DeWine also downplayed the urgent need for the SAFE Act by arguing that no Ohio hospitals conduct gender transition surgeries on minors. By their dramatic, obviously irreversible nature, gender transition surgeries on minors occupy an outsized position in SAFE Act debates. “I adamantly agree with the General Assembly that no surgery of this kind should ever be performed on those under the age of 18,” said DeWine. But he added, “I think that’s frankly a fallacy that’s out there, that [the gender transition treatment regimen] goes right to surgery. It just doesn’t. All the children’s hospitals, you know, say, ‘We don’t do surgeries.’”

They all say that, but is it true?

In a June 2021 podcast published by Nationwide Children’s Hospital in Columbus, Dr. Scott Leibowitz described the procedures he and his colleagues use. “We in the THRIVE program [Nationwide’s transgender center] follow the World Professional Association of Transgender Health [WPATH] guidelines,” he said. “We are currently revising those guidelines to be the 8th Edition.” While previous editions of the WPATH guidelines said minors could undergo various gender transition surgeries between 15 and 18 years of age, the 8th Edition removed all age guidelines.

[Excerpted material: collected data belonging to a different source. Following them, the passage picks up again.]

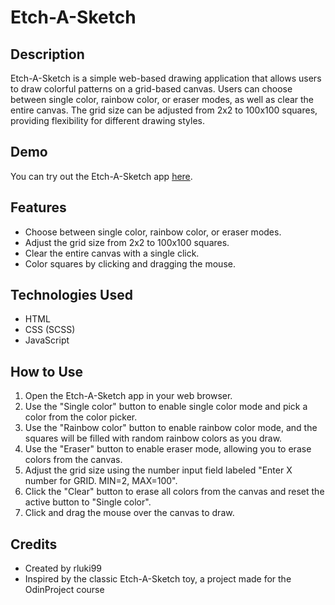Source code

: # Etch-A-Sketch

## Description

Etch-A-Sketch is a simple web-based drawing application that allows users to draw colorful patterns on a grid-based canvas. Users can choose between single color, rainbow color, or eraser modes, as well as clear the entire canvas. The grid size can be adjusted from 2x2 to 100x100 squares, providing flexibility for different drawing styles.

## Demo

You can try out the Etch-A-Sketch app [here]().

## Features

- Choose between single color, rainbow color, or eraser modes.
- Adjust the grid size from 2x2 to 100x100 squares.
- Clear the entire canvas with a single click.
- Color squares by clicking and dragging the mouse.

## Technologies Used

- HTML
- CSS (SCSS)
- JavaScript

## How to Use

1. Open the Etch-A-Sketch app in your web browser.
2. Use the "Single color" button to enable single color mode and pick a color from the color picker.
3. Use the "Rainbow color" button to enable rainbow color mode, and the squares will be filled with random rainbow colors as you draw.
4. Use the "Eraser" button to enable eraser mode, allowing you to erase colors from the canvas.
5. Adjust the grid size using the number input field labeled "Enter X number for GRID. MIN=2, MAX=100".
6. Click the "Clear" button to erase all colors from the canvas and reset the active button to "Single color".
7. Click and drag the mouse over the canvas to draw.

## Credits

- Created by rluki99
- Inspired by the classic Etch-A-Sketch toy, a project made for the OdinProject course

“There are different medical interventions at different points in development that we use, starting with less irreversible — so, more reversible — going up to more irreversible, depending on emotional maturity and age,” Leibowitz explained. He walked through the process, explaining the use of puberty blockers, then “more irreversible treatments, which include the gender-affirming hormone treatments, such as testosterone or estrogen … and then surgery.” He added that “the surgery that is most likely to be recommended for a person who’s still a minor would be a ‘top surgery,’ or a ‘chest masculinization’ surgery for a transgender boy.”

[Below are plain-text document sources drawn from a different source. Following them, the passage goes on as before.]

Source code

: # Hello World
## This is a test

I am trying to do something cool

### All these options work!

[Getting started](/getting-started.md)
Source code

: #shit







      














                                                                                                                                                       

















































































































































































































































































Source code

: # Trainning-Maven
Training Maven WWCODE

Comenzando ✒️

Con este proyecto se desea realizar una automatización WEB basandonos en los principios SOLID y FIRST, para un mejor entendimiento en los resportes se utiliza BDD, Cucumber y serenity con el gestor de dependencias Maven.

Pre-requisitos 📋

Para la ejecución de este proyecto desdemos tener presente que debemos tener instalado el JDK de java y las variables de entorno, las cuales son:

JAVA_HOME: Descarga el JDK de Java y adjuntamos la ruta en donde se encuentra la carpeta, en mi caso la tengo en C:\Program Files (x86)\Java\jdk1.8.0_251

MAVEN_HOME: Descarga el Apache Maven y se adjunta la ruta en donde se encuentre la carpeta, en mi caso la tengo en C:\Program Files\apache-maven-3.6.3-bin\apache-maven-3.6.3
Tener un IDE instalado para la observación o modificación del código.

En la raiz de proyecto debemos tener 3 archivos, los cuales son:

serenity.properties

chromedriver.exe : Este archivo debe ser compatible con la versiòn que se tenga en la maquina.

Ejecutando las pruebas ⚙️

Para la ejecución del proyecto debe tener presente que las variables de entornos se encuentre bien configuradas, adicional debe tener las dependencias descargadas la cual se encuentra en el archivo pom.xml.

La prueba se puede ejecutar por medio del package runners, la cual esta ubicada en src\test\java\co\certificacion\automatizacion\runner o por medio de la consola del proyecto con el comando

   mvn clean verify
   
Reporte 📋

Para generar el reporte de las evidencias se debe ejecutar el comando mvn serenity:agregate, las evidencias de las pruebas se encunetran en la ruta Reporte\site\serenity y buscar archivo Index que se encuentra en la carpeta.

Leibowitz elaborated on this point, going into detail on both the factors the THRIVE program considers in recommending a minor for this type of surgery and the reasons why such a surgery might be performed on a minor.

Here are the factors he gave: “The decisions on surgery are largely based on the emotional maturity of the young person, how long that they’ve been experiencing their own gender dysphoria, [and] how impaired their life is as a result of not obtaining surgery.” One factor I don’t see on that list: whether or not the young person is legally an adult and therefore able to consent.

And here are the reasons for surgery: “for a boy [he means a girl] who’s been living as a boy” for years, “the presence of chest anatomy that’s consistent with being a girl [— if only there were a word for that! —] can be extremely difficult. It limits them from participating in swimming or taking their shirt off in the summer and just feeling overall uncomfort [sic] with themselves or even have to bind every single day.” To be clear, the surgery being discussed is a double mastectomy. The reasons given for this inessential amputation are recreation, general comfort, and convenience.

If DeWine is correct that Nationwide and other children’s hospitals in Ohio do not perform gender transition surgeries on minors, one would expect Leibowitz to mention that fact somewhere in his minutes-long, detailed discussion on the topic — especially after saying that they do provide gender transition hormones. Yet he never mentioned this.


The charitable interpretation for DeWine’s empty arguments is that he was hoodwinked by hospital representatives who misrepresented the issue to him with more cleverness than conscience. A more cynical — but not necessarily less correct — interpretation is that DeWine’s decision was connected to the political donations he received from Ohio children’s hospitals.

One thing is clear: when presented with the same basic controversy, virtually no conservative has reached DeWine’s conclusion. This commonsense legislation passed both chambers of the Ohio legislature with a veto-proof majority, and it enjoys the support of other Ohio conservatives elected to both statewide office and Congress, not to mention conservatives across the nation.

Joshua Arnold is a senior writer at The Washington Stand.